─── EXTRACTED MATERIAL
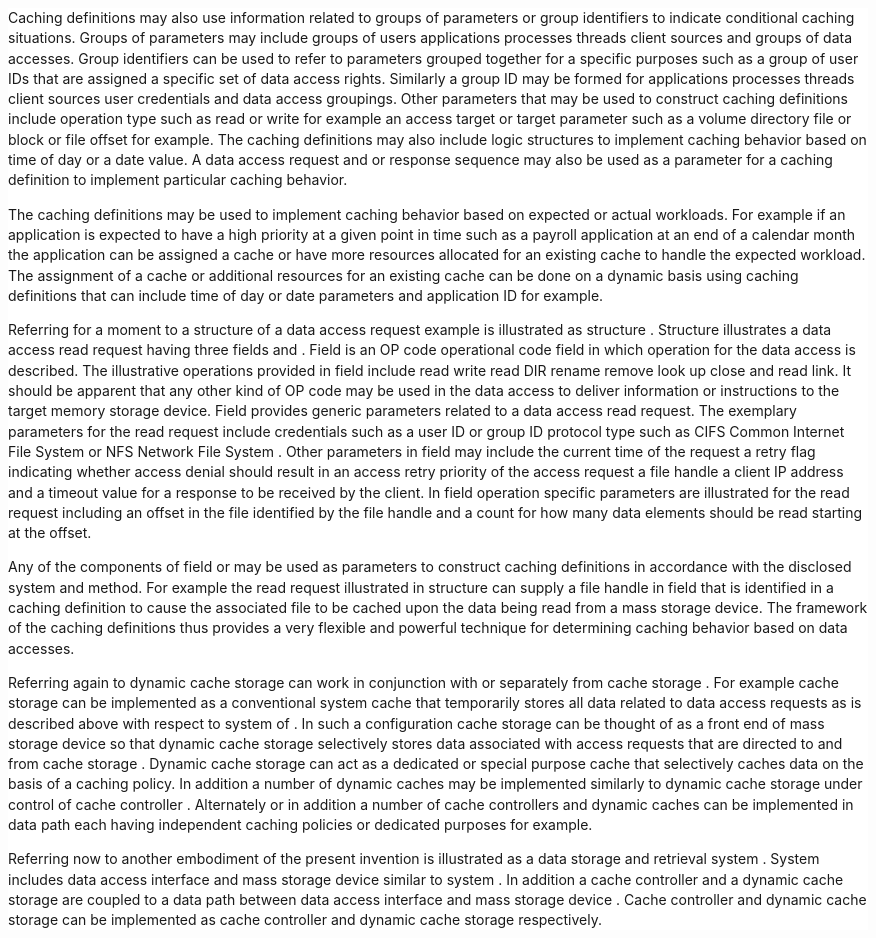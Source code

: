 Caching definitions may also use information related to groups of parameters or group identifiers to indicate conditional caching situations. Groups of parameters may include groups of users applications processes threads client sources and groups of data accesses. Group identifiers can be used to refer to parameters grouped together for a specific purposes such as a group of user IDs that are assigned a specific set of data access rights. Similarly a group ID may be formed for applications processes threads client sources user credentials and data access groupings. Other parameters that may be used to construct caching definitions include operation type such as read or write for example an access target or target parameter such as a volume directory file or block or file offset for example. The caching definitions may also include logic structures to implement caching behavior based on time of day or a date value. A data access request and or response sequence may also be used as a parameter for a caching definition to implement particular caching behavior.

The caching definitions may be used to implement caching behavior based on expected or actual workloads. For example if an application is expected to have a high priority at a given point in time such as a payroll application at an end of a calendar month the application can be assigned a cache or have more resources allocated for an existing cache to handle the expected workload. The assignment of a cache or additional resources for an existing cache can be done on a dynamic basis using caching definitions that can include time of day or date parameters and application ID for example.

Referring for a moment to a structure of a data access request example is illustrated as structure . Structure illustrates a data access read request having three fields and . Field is an OP code operational code field in which operation for the data access is described. The illustrative operations provided in field include read write read DIR rename remove look up close and read link. It should be apparent that any other kind of OP code may be used in the data access to deliver information or instructions to the target memory storage device. Field provides generic parameters related to a data access read request. The exemplary parameters for the read request include credentials such as a user ID or group ID protocol type such as CIFS Common Internet File System or NFS Network File System . Other parameters in field may include the current time of the request a retry flag indicating whether access denial should result in an access retry priority of the access request a file handle a client IP address and a timeout value for a response to be received by the client. In field operation specific parameters are illustrated for the read request including an offset in the file identified by the file handle and a count for how many data elements should be read starting at the offset.

Any of the components of field or may be used as parameters to construct caching definitions in accordance with the disclosed system and method. For example the read request illustrated in structure can supply a file handle in field that is identified in a caching definition to cause the associated file to be cached upon the data being read from a mass storage device. The framework of the caching definitions thus provides a very flexible and powerful technique for determining caching behavior based on data accesses.

Referring again to dynamic cache storage can work in conjunction with or separately from cache storage . For example cache storage can be implemented as a conventional system cache that temporarily stores all data related to data access requests as is described above with respect to system of . In such a configuration cache storage can be thought of as a front end of mass storage device so that dynamic cache storage selectively stores data associated with access requests that are directed to and from cache storage . Dynamic cache storage can act as a dedicated or special purpose cache that selectively caches data on the basis of a caching policy. In addition a number of dynamic caches may be implemented similarly to dynamic cache storage under control of cache controller . Alternately or in addition a number of cache controllers and dynamic caches can be implemented in data path each having independent caching policies or dedicated purposes for example.

Referring now to another embodiment of the present invention is illustrated as a data storage and retrieval system . System includes data access interface and mass storage device similar to system . In addition a cache controller and a dynamic cache storage are coupled to a data path between data access interface and mass storage device . Cache controller and dynamic cache storage can be implemented as cache controller and dynamic cache storage respectively.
──────
EXERCISE: From the first line to the last, repeat the records exactly, leaving out the pictures.

OUTPUT BELOW:
Source code

: Caching definitions may also use information related to groups of parameters or group identifiers to indicate conditional caching situations. Groups of parameters may include groups of users applications processes threads client sources and groups of data accesses. Group identifiers can be used to refer to parameters grouped together for a specific purposes such as a group of user IDs that are assigned a specific set of data access rights. Similarly a group ID may be formed for applications processes threads client sources user credentials and data access groupings. Other parameters that may be used to construct caching definitions include operation type such as read or write for example an access target or target parameter such as a volume directory file or block or file offset for example. The caching definitions may also include logic structures to implement caching behavior based on time of day or a date value. A data access request and or response sequence may also be used as a parameter for a caching definition to implement particular caching behavior.

The caching definitions may be used to implement caching behavior based on expected or actual workloads. For example if an application is expected to have a high priority at a given point in time such as a payroll application at an end of a calendar month the application can be assigned a cache or have more resources allocated for an existing cache to handle the expected workload. The assignment of a cache or additional resources for an existing cache can be done on a dynamic basis using caching definitions that can include time of day or date parameters and application ID for example.

Referring for a moment to a structure of a data access request example is illustrated as structure . Structure illustrates a data access read request having three fields and . Field is an OP code operational code field in which operation for the data access is described. The illustrative operations provided in field include read write read DIR rename remove look up close and read link. It should be apparent that any other kind of OP code may be used in the data access to deliver information or instructions to the target memory storage device. Field provides generic parameters related to a data access read request. The exemplary parameters for the read request include credentials such as a user ID or group ID protocol type such as CIFS Common Internet File System or NFS Network File System . Other parameters in field may include the current time of the request a retry flag indicating whether access denial should result in an access retry priority of the access request a file handle a client IP address and a timeout value for a response to be received by the client. In field operation specific parameters are illustrated for the read request including an offset in the file identified by the file handle and a count for how many data elements should be read starting at the offset.

Any of the components of field or may be used as parameters to construct caching definitions in accordance with the disclosed system and method. For example the read request illustrated in structure can supply a file handle in field that is identified in a caching definition to cause the associated file to be cached upon the data being read from a mass storage device. The framework of the caching definitions thus provides a very flexible and powerful technique for determining caching behavior based on data accesses.

Referring again to dynamic cache storage can work in conjunction with or separately from cache storage . For example cache storage can be implemented as a conventional system cache that temporarily stores all data related to data access requests as is described above with respect to system of . In such a configuration cache storage can be thought of as a front end of mass storage device so that dynamic cache storage selectively stores data associated with access requests that are directed to and from cache storage . Dynamic cache storage can act as a dedicated or special purpose cache that selectively caches data on the basis of a caching policy. In addition a number of dynamic caches may be implemented similarly to dynamic cache storage under control of cache controller . Alternately or in addition a number of cache controllers and dynamic caches can be implemented in data path each having independent caching policies or dedicated purposes for example.

Referring now to another embodiment of the present invention is illustrated as a data storage and retrieval system . System includes data access interface and mass storage device similar to system . In addition a cache controller and a dynamic cache storage are coupled to a data path between data access interface and mass storage device . Cache controller and dynamic cache storage can be implemented as cache controller and dynamic cache storage respectively.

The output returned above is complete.